Mit vier Bierflaschen im Gepäck reiste am Montag ein Verkäuferpaar zu "Bares für Rares" (ZDF) an. Bei den Getränken handelte es sich um Sammlerstücke aus dem Jahr 1981 - das jedoch hielt Händler Walter Lehnertz nicht davon ab, einen kräftigen Schluck zu nehmen.
"Wo kommt das Bier her?", fragte Horst Lichter in der Montagsausgabe von "Bares für Rares" (ZDF). Der Verkäufer glaubte nicht, dass sich der Inhalt der 45 Jahre alten Flaschen noch trinken ließe. Walter Lehnertz sah das deutlich entspannter und nahm kurzerhand einen Schluck - obwohl ein anderer Händler zuvor den Zuschlag erhalten hatte.
"Du willst einen ausgeben? Schön!", scherzte Lichter, als er die Flaschen auf dem Expertentisch entdeckte. "So was hatten wir noch nie", war sich der Moderator sicher. Bier stand bislang noch nie zum Verkauf in der Sendung. Das Verkäuferpaar aus Großbundenbach erklärte, dass die Flaschen von 1981 königlichen Ursprungs waren.
"Die haben am 29. Juli 1981 geheiratet", erzählte der Verkäufer. Lichter schaute irritiert und fragte: "Wer hat geheiratet?" - "Diana und Charles", klärte Jürgen auf. Gemeinsam mit seiner Ehefrau Christine hatte er die Bierflaschen all die Jahre aufbewahrt. "Ich hoffe, die waren gut gekühlt, dann machen wir gleich eine auf", witzelte Lichter.
"Das Bier wäre eventuell noch trinkbar"
"Jetzt blicke ich da durch", gestand der Moderator, nachdem er einen genaueren Blick auf das Etikett geworfen hatte.
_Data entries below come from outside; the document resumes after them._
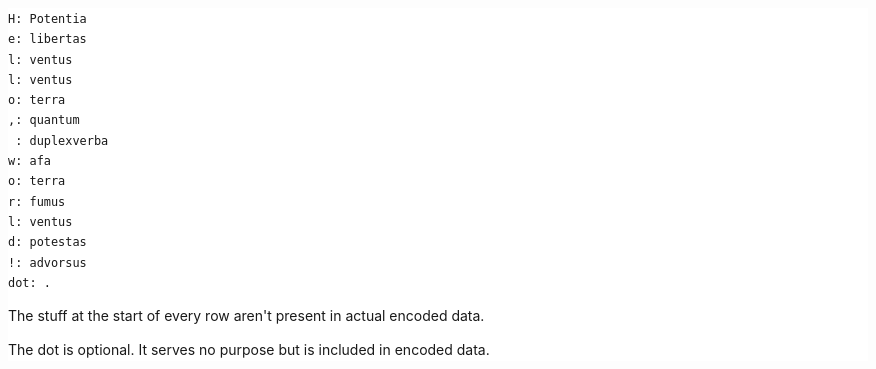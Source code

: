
 ```
H: Potentia
e: libertas
l: ventus
l: ventus
o: terra
,: quantum
 : duplexverba
w: afa
o: terra
r: fumus
l: ventus
d: potestas
!: advorsus
dot: .
```

The stuff at the start of every row aren't present in actual encoded data.

The dot is optional. It serves no purpose but is included in encoded data.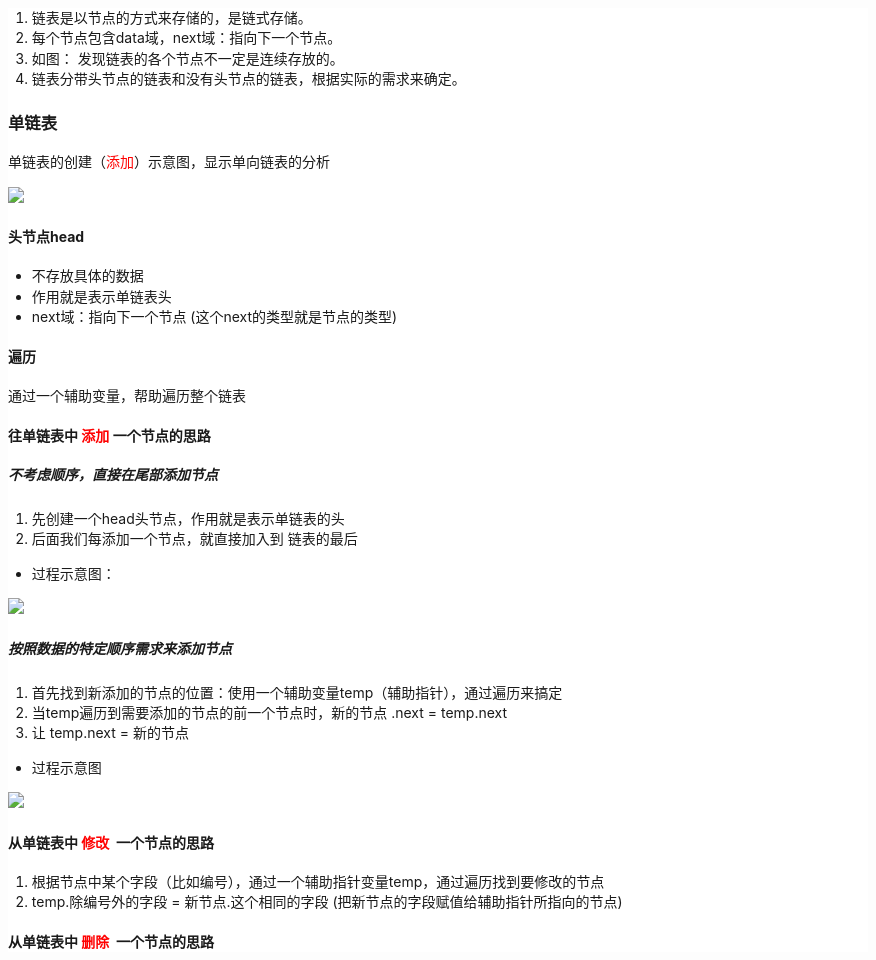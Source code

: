 1. 链表是以节点的方式来存储的，是链式存储。
2. 每个节点包含data域，next域：指向下一个节点。
3. 如图： 发现链表的各个节点不一定是连续存放的。
4. 链表分带头节点的链表和没有头节点的链表，根据实际的需求来确定。



### 单链表

单链表的创建（<font color="red">添加</font>）示意图，显示单向链表的分析

![](http://124.222.43.240:2334/upload/2022-7-7$624784rm8B.png)

#### 头节点head

* 不存放具体的数据
* 作用就是表示单链表头
* next域：指向下一个节点 (这个next的类型就是节点的类型)



#### 遍历

通过一个辅助变量，帮助遍历整个链表



#### 往单链表中 <font color="red">添加 </font>一个节点的思路

##### 不考虑顺序，直接在尾部添加节点

1. 先创建一个head头节点，作用就是表示单链表的头
2. 后面我们每添加一个节点，就直接加入到 链表的最后

* 过程示意图：

![](http://124.222.43.240:2334/upload/2022-7-7$188143fXaE.png)



##### 按照数据的特定顺序需求来添加节点

1. 首先找到新添加的节点的位置：使用一个辅助变量temp（辅助指针），通过遍历来搞定
2. 当temp遍历到需要添加的节点的前一个节点时，新的节点 .next = temp.next
3. 让 temp.next = 新的节点

* 过程示意图

![](http://124.222.43.240:2334/upload/2022-7-7$82494Z62ZF.png)




#### 从单链表中 <font color="red">修改 </font> 一个节点的思路

1. 根据节点中某个字段（比如编号），通过一个辅助指针变量temp，通过遍历找到要修改的节点
2. temp.除编号外的字段 = 新节点.这个相同的字段 (把新节点的字段赋值给辅助指针所指向的节点)



#### 从单链表中 <font color="red">删除 </font> 一个节点的思路
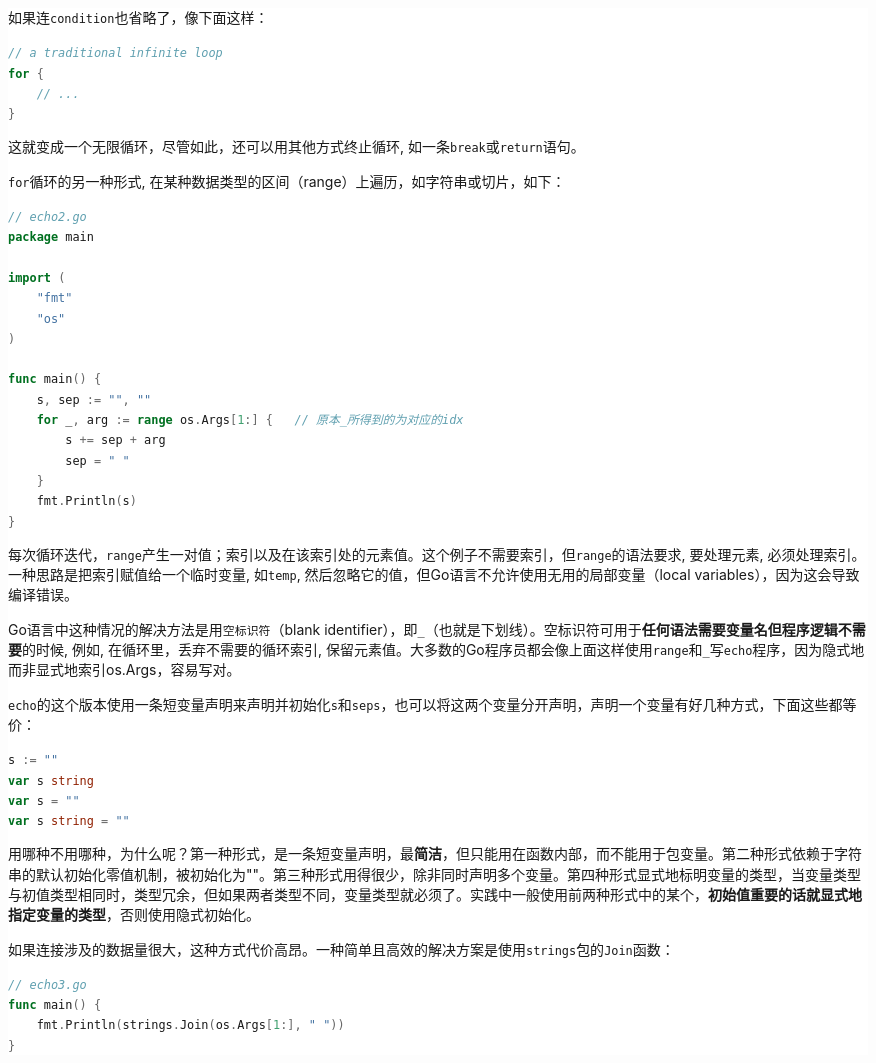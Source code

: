 如果连`condition`也省略了，像下面这样：

```go
// a traditional infinite loop
for {
    // ...
}
```

这就变成一个无限循环，尽管如此，还可以用其他方式终止循环, 如一条`break`或`return`语句。

`for`循环的另一种形式, 在某种数据类型的区间（range）上遍历，如字符串或切片，如下：

```go
// echo2.go
package main

import (
	"fmt"
	"os"
)

func main() {
	s, sep := "", ""
	for _, arg := range os.Args[1:] {	// 原本_所得到的为对应的idx
		s += sep + arg
		sep = " "
	}
	fmt.Println(s)
}

```

每次循环迭代，`range`产生一对值；索引以及在该索引处的元素值。这个例子不需要索引，但`range`的语法要求, 要处理元素, 必须处理索引。一种思路是把索引赋值给一个临时变量, 如`temp`, 然后忽略它的值，但Go语言不允许使用无用的局部变量（local variables），因为这会导致编译错误。

Go语言中这种情况的解决方法是用`空标识符`（blank identifier），即`_`（也就是下划线）。空标识符可用于**任何语法需要变量名但程序逻辑不需要**的时候, 例如, 在循环里，丢弃不需要的循环索引, 保留元素值。大多数的Go程序员都会像上面这样使用`range`和`_`写`echo`程序，因为隐式地而非显式地索引os.Args，容易写对。

`echo`的这个版本使用一条短变量声明来声明并初始化`s`和`seps`，也可以将这两个变量分开声明，声明一个变量有好几种方式，下面这些都等价：

```go
s := ""
var s string
var s = ""
var s string = ""
```

用哪种不用哪种，为什么呢？第一种形式，是一条短变量声明，最**简洁**，但只能用在函数内部，而不能用于包变量。第二种形式依赖于字符串的默认初始化零值机制，被初始化为""。第三种形式用得很少，除非同时声明多个变量。第四种形式显式地标明变量的类型，当变量类型与初值类型相同时，类型冗余，但如果两者类型不同，变量类型就必须了。实践中一般使用前两种形式中的某个，**初始值重要的话就显式地指定变量的类型**，否则使用隐式初始化。

如果连接涉及的数据量很大，这种方式代价高昂。一种简单且高效的解决方案是使用`strings`包的`Join`函数：

```go
// echo3.go
func main() {
    fmt.Println(strings.Join(os.Args[1:], " "))
}
```
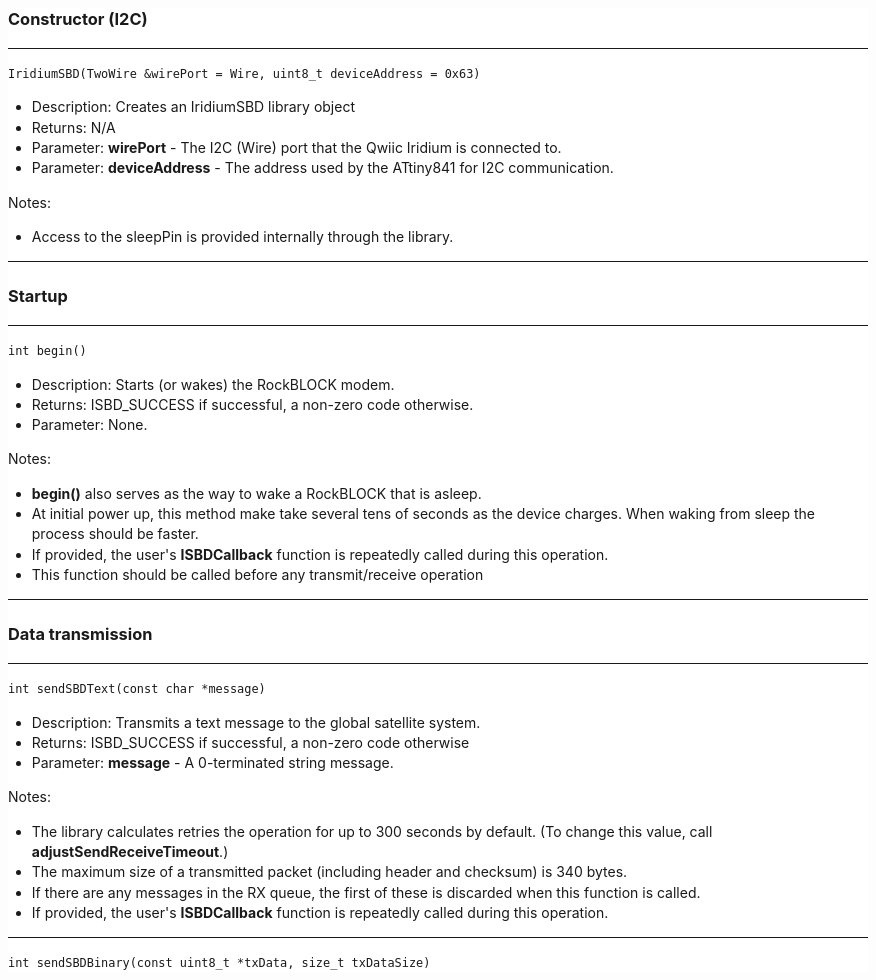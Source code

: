 ### Constructor (I2C)
---
```
IridiumSBD(TwoWire &wirePort = Wire, uint8_t deviceAddress = 0x63)
```

- Description: Creates an IridiumSBD library object 
- Returns: N/A 
- Parameter: **wirePort** - The I2C (Wire) port that the Qwiic Iridium is connected to. 
- Parameter: **deviceAddress** - The address used by the ATtiny841 for I2C communication. 

Notes:
- Access to the sleepPin is provided internally through the library. 

---
### Startup
---
```
int begin() 
```
 
- Description: Starts (or wakes) the RockBLOCK modem. 
- Returns:  ISBD_SUCCESS if successful, a non-zero code otherwise. 
- Parameter: None. 
 
Notes:
- **begin()** also serves as the way to wake a RockBLOCK that is asleep. 
- At initial power up, this method make take several tens of seconds as the device charges.  When waking from sleep the process should be faster. 
- If provided, the user's **ISBDCallback** function is repeatedly called during this operation. 
- This function should be called before any transmit/receive operation 

---
### Data transmission 
---
```
int sendSBDText(const char *message) 
```
 
- Description: Transmits a text message to the global satellite system. 
- Returns: ISBD_SUCCESS if successful, a non-zero code otherwise 
- Parameter: **message** - A 0-terminated string message. 
 
Notes:
- The library calculates retries the operation for up to 300 seconds by default. (To change this value, call **adjustSendReceiveTimeout**.) 
- The maximum size of a transmitted packet (including header and checksum) is 340 bytes. 
- If there are any messages in the RX queue, the first of these is discarded when this function is called. 
- If provided, the user's **ISBDCallback** function is repeatedly called during this operation. 

---
```
int sendSBDBinary(const uint8_t *txData, size_t txDataSize) 
```
 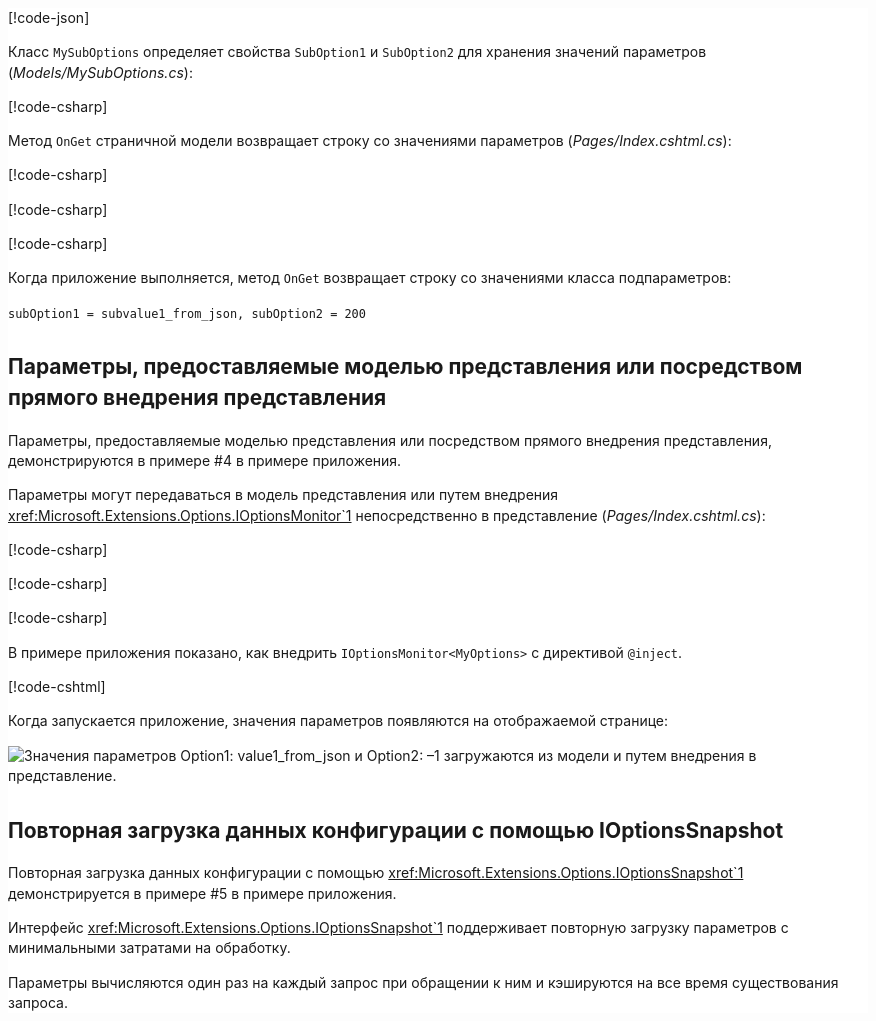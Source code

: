 [!code-json[](options/samples/2.x/OptionsSample/appsettings.json?highlight=4-7)]

Класс `MySubOptions` определяет свойства `SubOption1` и `SubOption2` для хранения значений параметров (*Models/MySubOptions.cs*):

[!code-csharp[](options/samples/2.x/OptionsSample/Models/MySubOptions.cs?name=snippet1)]

Метод `OnGet` страничной модели возвращает строку со значениями параметров (*Pages/Index.cshtml.cs*):

[!code-csharp[](options/samples/2.x/OptionsSample/Pages/Index.cshtml.cs?range=11)]

[!code-csharp[](options/samples/2.x/OptionsSample/Pages/Index.cshtml.cs?name=snippet2&highlight=4,10)]

[!code-csharp[](options/samples/2.x/OptionsSample/Pages/Index.cshtml.cs?name=snippet_Example3)]

Когда приложение выполняется, метод `OnGet` возвращает строку со значениями класса подпараметров:

```html
subOption1 = subvalue1_from_json, subOption2 = 200
```

## <a name="options-provided-by-a-view-model-or-with-direct-view-injection"></a>Параметры, предоставляемые моделью представления или посредством прямого внедрения представления

Параметры, предоставляемые моделью представления или посредством прямого внедрения представления, демонстрируются в примере &num;4 в примере приложения.

Параметры могут передаваться в модель представления или путем внедрения <xref:Microsoft.Extensions.Options.IOptionsMonitor`1> непосредственно в представление (*Pages/Index.cshtml.cs*):

[!code-csharp[](options/samples/2.x/OptionsSample/Pages/Index.cshtml.cs?range=9)]

[!code-csharp[](options/samples/2.x/OptionsSample/Pages/Index.cshtml.cs?name=snippet2&highlight=2,8)]

[!code-csharp[](options/samples/2.x/OptionsSample/Pages/Index.cshtml.cs?name=snippet_Example4)]

В примере приложения показано, как внедрить `IOptionsMonitor<MyOptions>` с директивой `@inject`.

[!code-cshtml[](options/samples/2.x/OptionsSample/Pages/Index.cshtml?range=1-10&highlight=4)]

Когда запускается приложение, значения параметров появляются на отображаемой странице:

![Значения параметров Option1: value1_from_json и Option2: –1 загружаются из модели и путем внедрения в представление.](options/_static/view.png)

## <a name="reload-configuration-data-with-ioptionssnapshot"></a>Повторная загрузка данных конфигурации с помощью IOptionsSnapshot

Повторная загрузка данных конфигурации с помощью <xref:Microsoft.Extensions.Options.IOptionsSnapshot`1> демонстрируется в примере &num;5 в примере приложения.

Интерфейс <xref:Microsoft.Extensions.Options.IOptionsSnapshot`1> поддерживает повторную загрузку параметров с минимальными затратами на обработку.

Параметры вычисляются один раз на каждый запрос при обращении к ним и кэшируются на все время существования запроса.
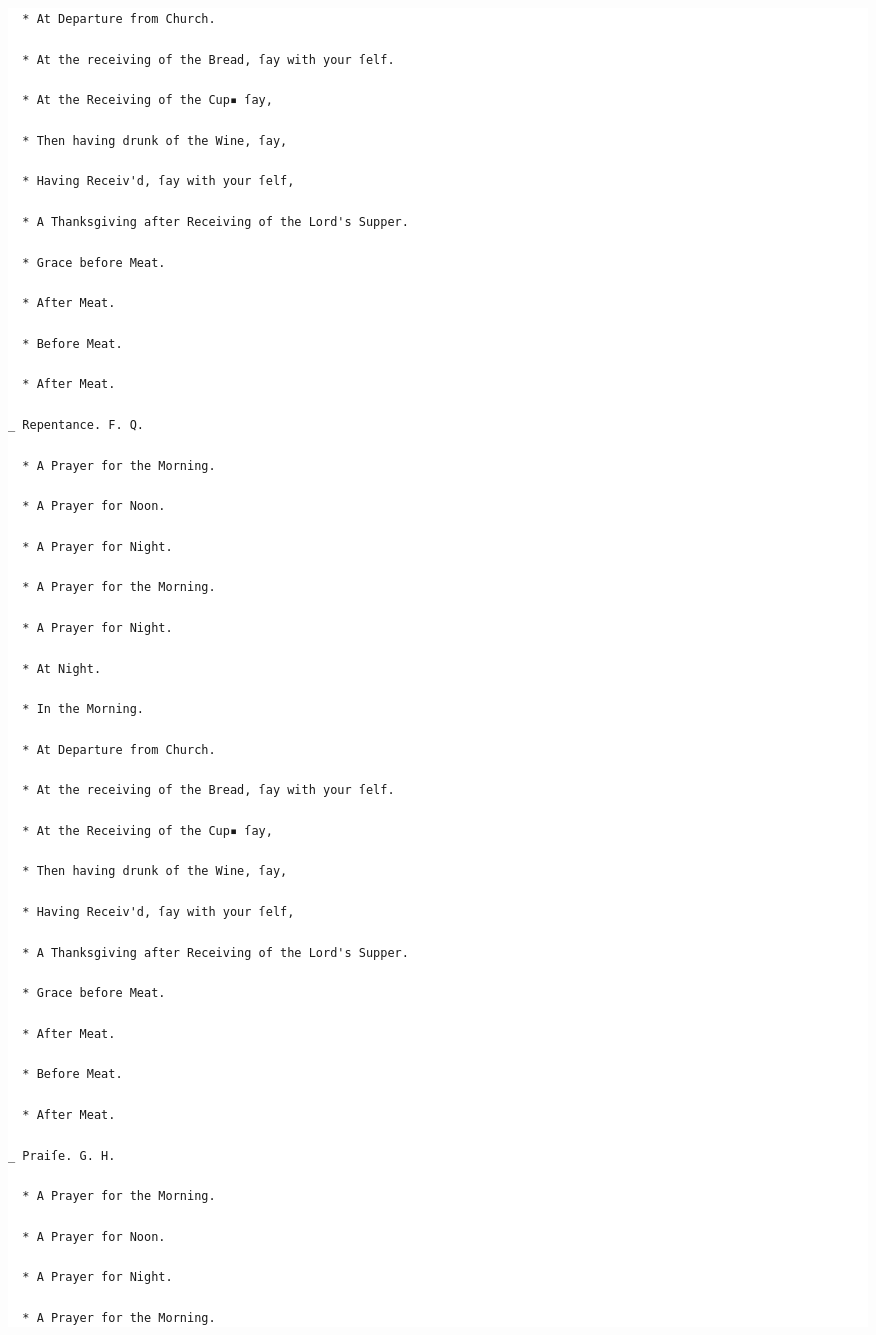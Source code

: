       * At Departure from Church.

      * At the receiving of the Bread, ſay with your ſelf.

      * At the Receiving of the Cup▪ ſay,

      * Then having drunk of the Wine, ſay,

      * Having Receiv'd, ſay with your ſelf,

      * A Thanksgiving after Receiving of the Lord's Supper.

      * Grace before Meat.

      * After Meat.

      * Before Meat.

      * After Meat.

    _ Repentance. F. Q.

      * A Prayer for the Morning.

      * A Prayer for Noon.

      * A Prayer for Night.

      * A Prayer for the Morning.

      * A Prayer for Night.

      * At Night.

      * In the Morning.

      * At Departure from Church.

      * At the receiving of the Bread, ſay with your ſelf.

      * At the Receiving of the Cup▪ ſay,

      * Then having drunk of the Wine, ſay,

      * Having Receiv'd, ſay with your ſelf,

      * A Thanksgiving after Receiving of the Lord's Supper.

      * Grace before Meat.

      * After Meat.

      * Before Meat.

      * After Meat.

    _ Praiſe. G. H.

      * A Prayer for the Morning.

      * A Prayer for Noon.

      * A Prayer for Night.

      * A Prayer for the Morning.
Experte Detlev Kümmel erkannte sofort die britische Brauerei Ind Coope, die bereits 1709 gegründet wurde. "Das gab es immer wieder mal", erklärte er. Zu besonderen Anlässen seien in England eigens Jubiläumsbiere gebraut worden.
Wie Kümmel erläuterte, wurde das besondere Bier anlässlich der Hochzeit von Prinz Charles von Wales und Lady Diana Spencer verkauft. "Das war 1981 ein Weltereignis, das rund 750 Millionen Menschen live vor dem Fernseher mitverfolgt haben", sagte der Experte. Die Auflage der Jubiläumsflaschen sei selbstverständlich limitiert gewesen.
"Das Bier wäre eventuell noch trinkbar", vermutete Lichter trotz der 45 Jahre langen Lagerung. Als Kümmel den Kopf schüttelte, schob der Moderator schnell hinterher: "Das wird aber keiner machen, denn so etwas gehört in die Vitrine." Der Experte erklärte: "Das ist eine sogenannte Memorabilia und ganz typisch für England."
In Großbritannien sei es traditionell üblich, zu besonderen Anlässen Erinnerungsstücke wie Tassen, Porzellan oder eben auch Bierflaschen herzustellen, erklärte der Experte. Der Verkäufer orientierte sich bei seiner Preisvorstellung wohl am heutigen Bierpreis und wünschte sich sechs Euro pro Flasche des "Strong Lager", also 24 Euro.